TASK GOAL: Find every line in the records below that holds the word "decentralized", and copy each one.

==*==

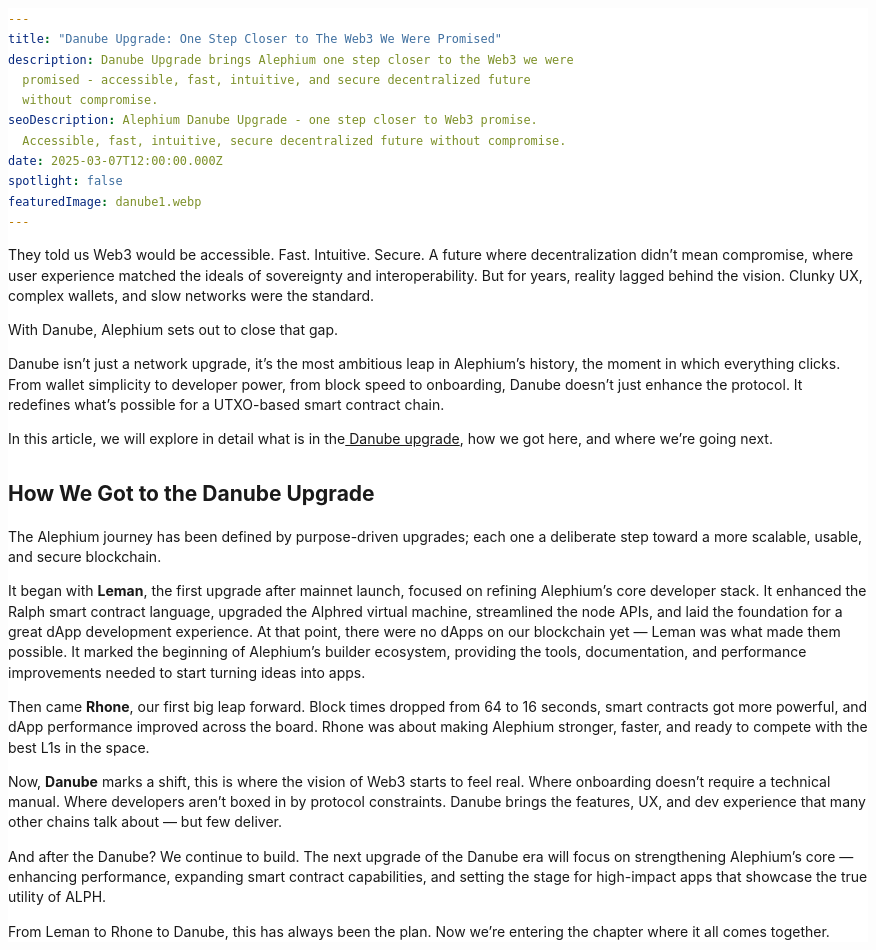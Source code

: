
 ```yaml
---
title: "Danube Upgrade: One Step Closer to The Web3 We Were Promised"
description: Danube Upgrade brings Alephium one step closer to the Web3 we were
  promised - accessible, fast, intuitive, and secure decentralized future
  without compromise.
seoDescription: Alephium Danube Upgrade - one step closer to Web3 promise.
  Accessible, fast, intuitive, secure decentralized future without compromise.
date: 2025-03-07T12:00:00.000Z
spotlight: false
featuredImage: danube1.webp
---
```


They told us Web3 would be accessible. Fast. Intuitive. Secure. A future where decentralization didn’t mean compromise, where user experience matched the ideals of sovereignty and interoperability. But for years, reality lagged behind the vision. Clunky UX, complex wallets, and slow networks were the standard.

With Danube, Alephium sets out to close that gap.

Danube isn’t just a network upgrade, it’s the most ambitious leap in Alephium’s history, the moment in which everything clicks. From wallet simplicity to developer power, from block speed to onboarding, Danube doesn’t just enhance the protocol. It redefines what’s possible for a UTXO-based smart contract chain.

In this article, we will explore in detail what is in the[ Danube upgrade](https://github.com/alephium/alephium/blob/master/docs/danube-upgrade.md), how we got here, and where we’re going next.

## How We Got to the Danube Upgrade

The Alephium journey has been defined by purpose-driven upgrades; each one a deliberate step toward a more scalable, usable, and secure blockchain.

It began with **Leman**, the first upgrade after mainnet launch, focused on refining Alephium’s core developer stack. It enhanced the Ralph smart contract language, upgraded the Alphred virtual machine, streamlined the node APIs, and laid the foundation for a great dApp development experience. At that point, there were no dApps on our blockchain yet — Leman was what made them possible. It marked the beginning of Alephium’s builder ecosystem, providing the tools, documentation, and performance improvements needed to start turning ideas into apps.

Then came **Rhone**, our first big leap forward. Block times dropped from 64 to 16 seconds, smart contracts got more powerful, and dApp performance improved across the board. Rhone was about making Alephium stronger, faster, and ready to compete with the best L1s in the space.

Now, **Danube** marks a shift, this is where the vision of Web3 starts to feel real. Where onboarding doesn’t require a technical manual. Where developers aren’t boxed in by protocol constraints. Danube brings the features, UX, and dev experience that many other chains talk about — but few deliver.

And after the Danube? We continue to build. The next upgrade of the Danube era will focus on strengthening Alephium’s core — enhancing performance, expanding smart contract capabilities, and setting the stage for high-impact apps that showcase the true utility of ALPH.

From Leman to Rhone to Danube, this has always been the plan. Now we’re entering the chapter where it all comes together.
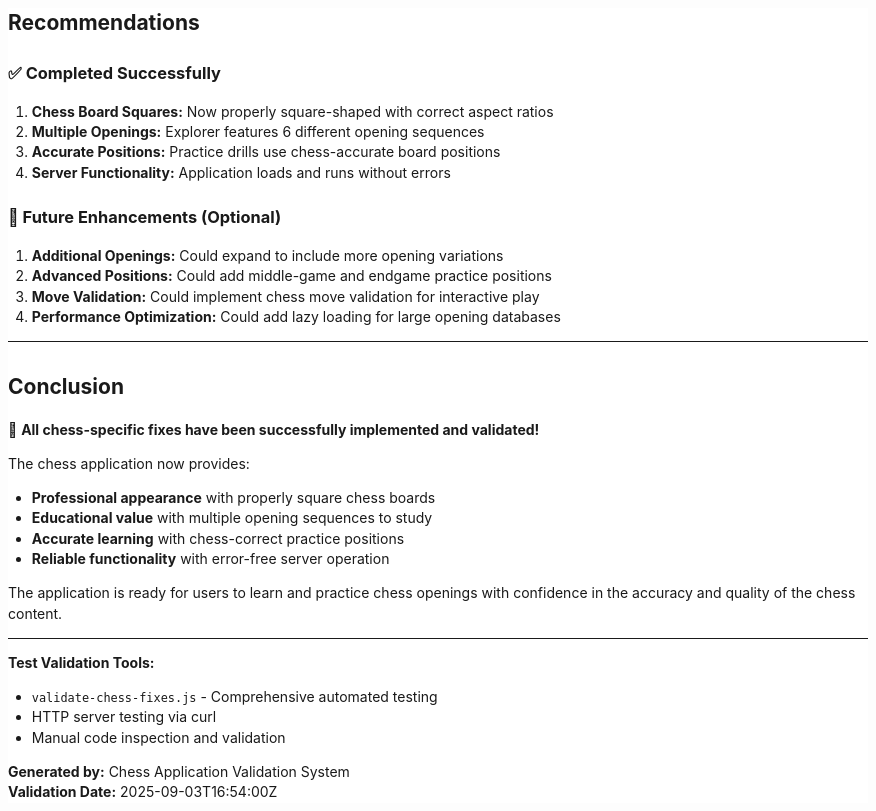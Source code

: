
## Recommendations

### ✅ Completed Successfully
1. **Chess Board Squares:** Now properly square-shaped with correct aspect ratios
2. **Multiple Openings:** Explorer features 6 different opening sequences  
3. **Accurate Positions:** Practice drills use chess-accurate board positions
4. **Server Functionality:** Application loads and runs without errors

### 🚀 Future Enhancements (Optional)
1. **Additional Openings:** Could expand to include more opening variations
2. **Advanced Positions:** Could add middle-game and endgame practice positions
3. **Move Validation:** Could implement chess move validation for interactive play
4. **Performance Optimization:** Could add lazy loading for large opening databases

---

## Conclusion

🎉 **All chess-specific fixes have been successfully implemented and validated!**

The chess application now provides:
- **Professional appearance** with properly square chess boards
- **Educational value** with multiple opening sequences to study
- **Accurate learning** with chess-correct practice positions  
- **Reliable functionality** with error-free server operation

The application is ready for users to learn and practice chess openings with confidence in the accuracy and quality of the chess content.

---

**Test Validation Tools:**
- `validate-chess-fixes.js` - Comprehensive automated testing
- HTTP server testing via curl
- Manual code inspection and validation

**Generated by:** Chess Application Validation System  
**Validation Date:** 2025-09-03T16:54:00Z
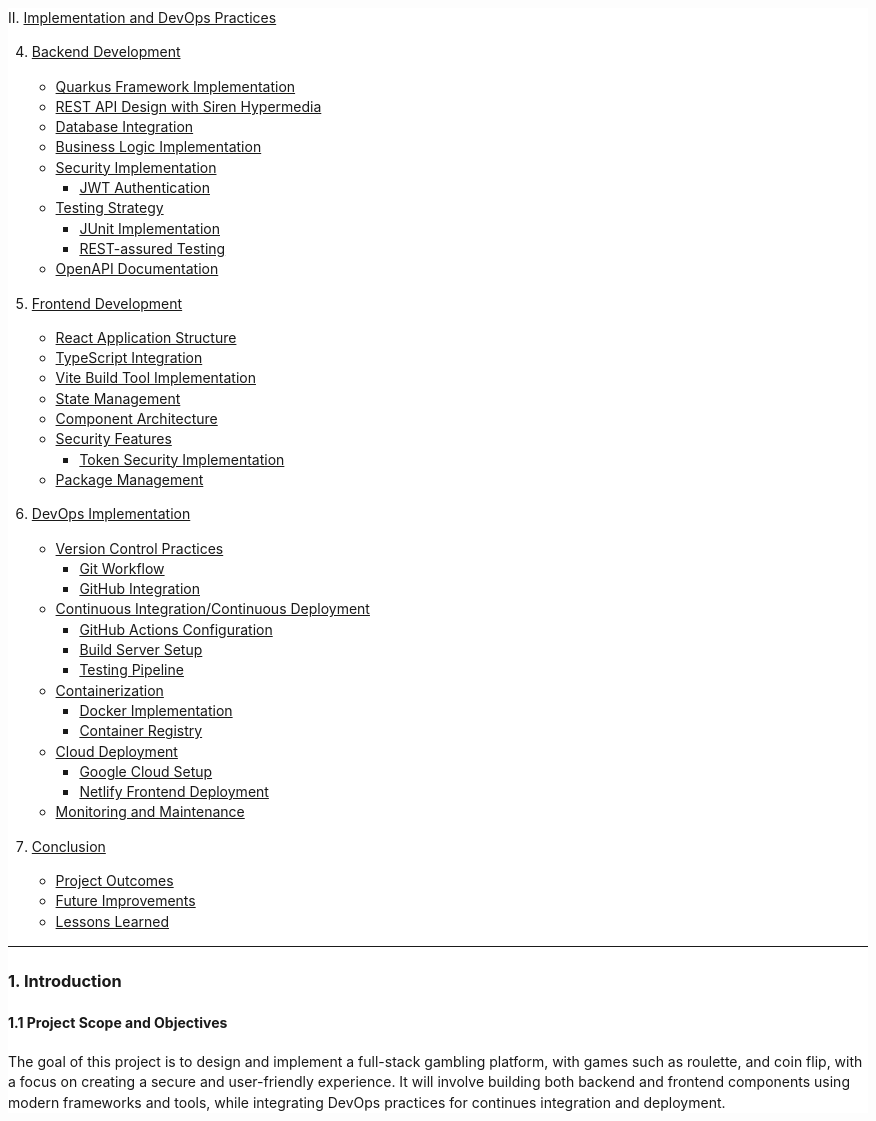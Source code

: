 II. [Implementation and DevOps Practices](#implementation-and-devops-practices)

4. [Backend Development](#backend-development)
   - [Quarkus Framework Implementation](#quarkus-framework-implementation)
   - [REST API Design with Siren Hypermedia](#rest-api-design-with-siren-hypermedia)
   - [Database Integration](#database-integration)
   - [Business Logic Implementation](#business-logic-implementation)
   - [Security Implementation](#security-implementation)
     - [JWT Authentication](#jwt-authentication)
   - [Testing Strategy](#testing-strategy)
     - [JUnit Implementation](#junit-implementation)
     - [REST-assured Testing](#rest-assured-testing)
   - [OpenAPI Documentation](#openapi-documentation)

5. [Frontend Development](#frontend-development)
   - [React Application Structure](#react-application-structure)
   - [TypeScript Integration](#typescript-integration)
   - [Vite Build Tool Implementation](#vite-build-tool-implementation)
   - [State Management](#state-management)
   - [Component Architecture](#component-architecture)
   - [Security Features](#security-features)
     - [Token Security Implementation](#token-security-implementation)
   - [Package Management](#package-management)

6. [DevOps Implementation](#devops-implementation)
   - [Version Control Practices](#version-control-practices)
     - [Git Workflow](#git-workflow)
     - [GitHub Integration](#github-integration)
   - [Continuous Integration/Continuous Deployment](#continuous-integrationcontinuous-deployment)
     - [GitHub Actions Configuration](#github-actions-configuration)
     - [Build Server Setup](#build-server-setup)
     - [Testing Pipeline](#testing-pipeline)
   - [Containerization](#containerization)
     - [Docker Implementation](#docker-implementation)
     - [Container Registry](#container-registry)
   - [Cloud Deployment](#cloud-deployment)
     - [Google Cloud Setup](#google-cloud-setup)
     - [Netlify Frontend Deployment](#netlify-frontend-deployment)
   - [Monitoring and Maintenance](#monitoring-and-maintenance)

7. [Conclusion](#conclusion)
   - [Project Outcomes](#project-outcomes)
   - [Future Improvements](#future-improvements)
   - [Lessons Learned](#lessons-learned)

---
### 1. Introduction

#### 1.1 Project Scope and Objectives

The goal of this project is to design and implement a full-stack gambling platform, with games such as roulette, and coin flip, with a focus on creating a secure and user-friendly experience. It will involve building both backend and frontend components using modern frameworks and tools, while integrating DevOps practices for continues integration and deployment.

==*==

OUTPUT FOR THIS EXERCISE:
  promised - accessible, fast, intuitive, and secure decentralized future
  Accessible, fast, intuitive, secure decentralized future without compromise.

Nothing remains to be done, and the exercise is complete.